Case Description:
A seven-year-old patient reported to opd with complaints of drowsiness, gait disturbances and episodic loss of consciousness accompanied by a history of irrelevant mumbling for two weeks. Furthermore, sleep irregularities and disturbed behaviour were present. The patient’s weight was measured to be 14 kg. On enquiring further, a past surgical history of a ventriculoperitoneal (VP) shunt procedure done two years ago, in view of traumatic hydrocephalus, was elicited. During this episode, the patient reportedly had symptoms of sudden loss of consciousness and postprandial vomiting. On admission and evaluation, the diagnosis of post-traumatic hydrocephalus was made, and prompt elective surgical intervention was done. The patient recovered and was alert and playful post-surgery. No postoperative complications were documented.

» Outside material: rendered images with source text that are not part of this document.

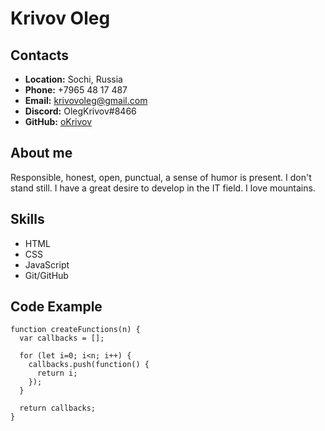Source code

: # Krivov Oleg

## Contacts
* __Location:__ Sochi, Russia
* __Phone:__ +7965 48 17 487
* __Email:__ krivovoleg@gmail.com
* __Discord:__ OlegKrivov#8466
* __GitHub:__ [oKrivov](https://github.com/oKrivov)

## About me
Responsible, honest, open, punctual, a sense of humor is present. I don't stand still. I have a great desire to develop in the IT field.
I love mountains.

## Skills
* HTML
* CSS
* JavaScript
* Git/GitHub

## Code Example
```
function createFunctions(n) {
  var callbacks = [];

  for (let i=0; i<n; i++) {
    callbacks.push(function() {
      return i;
    });
  }
  
  return callbacks;
}
```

On examination, the patient Glasgow Coma Score at presentation was E4 V3 M5 (13/15) with normal tone and reflexes. On visual examination, both eyes were normal.
A CT scan was performed, which revealed a hyper dense opacity in the posterior cranial fossa. It was initially thought to be a cystic lesion, and tumour resection via craniotomy was planned. As a confirmatory investigation, MRI was performed, which revealed that it was not a cystic lesion but, in fact, the fourth ventricle which was distended, and the patient was found to have a TFV [figure-1].
After clinching the diagnosis, intravenous (IV) antibiotic cefoperazone + sulbactam (1 gm) twice a day, anti-epileptic in the form of levetiracetam (250 gm) IV twice a day and dexamethasone (1 mL) IV four times a day were administered, and the appropriate management for pyrexia and vomiting was planned. After obtaining consent and preoperative preparation, open posterior fenestration of the midline of the fourth ventricle along with arachnoid dissection (adhesiolysis) was done.
Postoperatively, the patient was found slightly irritable due to a mild headache. No seizures or other post-procedural complications were noted, following which oral intake was started after 12 hours. Post-operative CT was performed, and the location of the shunt as well as the status of the ventricles was ascertained [figure-2]. IV cefoperazone + sulbactam and levetiracetam for seizure prophylaxis were prescribed, before discharging, on discharge medications including cefoperazone + sulbactam (1 gm) IV twice a day and syrup sodium valproate (250 mg/5 ml) twice a day. Adequate counselling to the family about home care measures, the importance of compliance with medication and follow-up was given.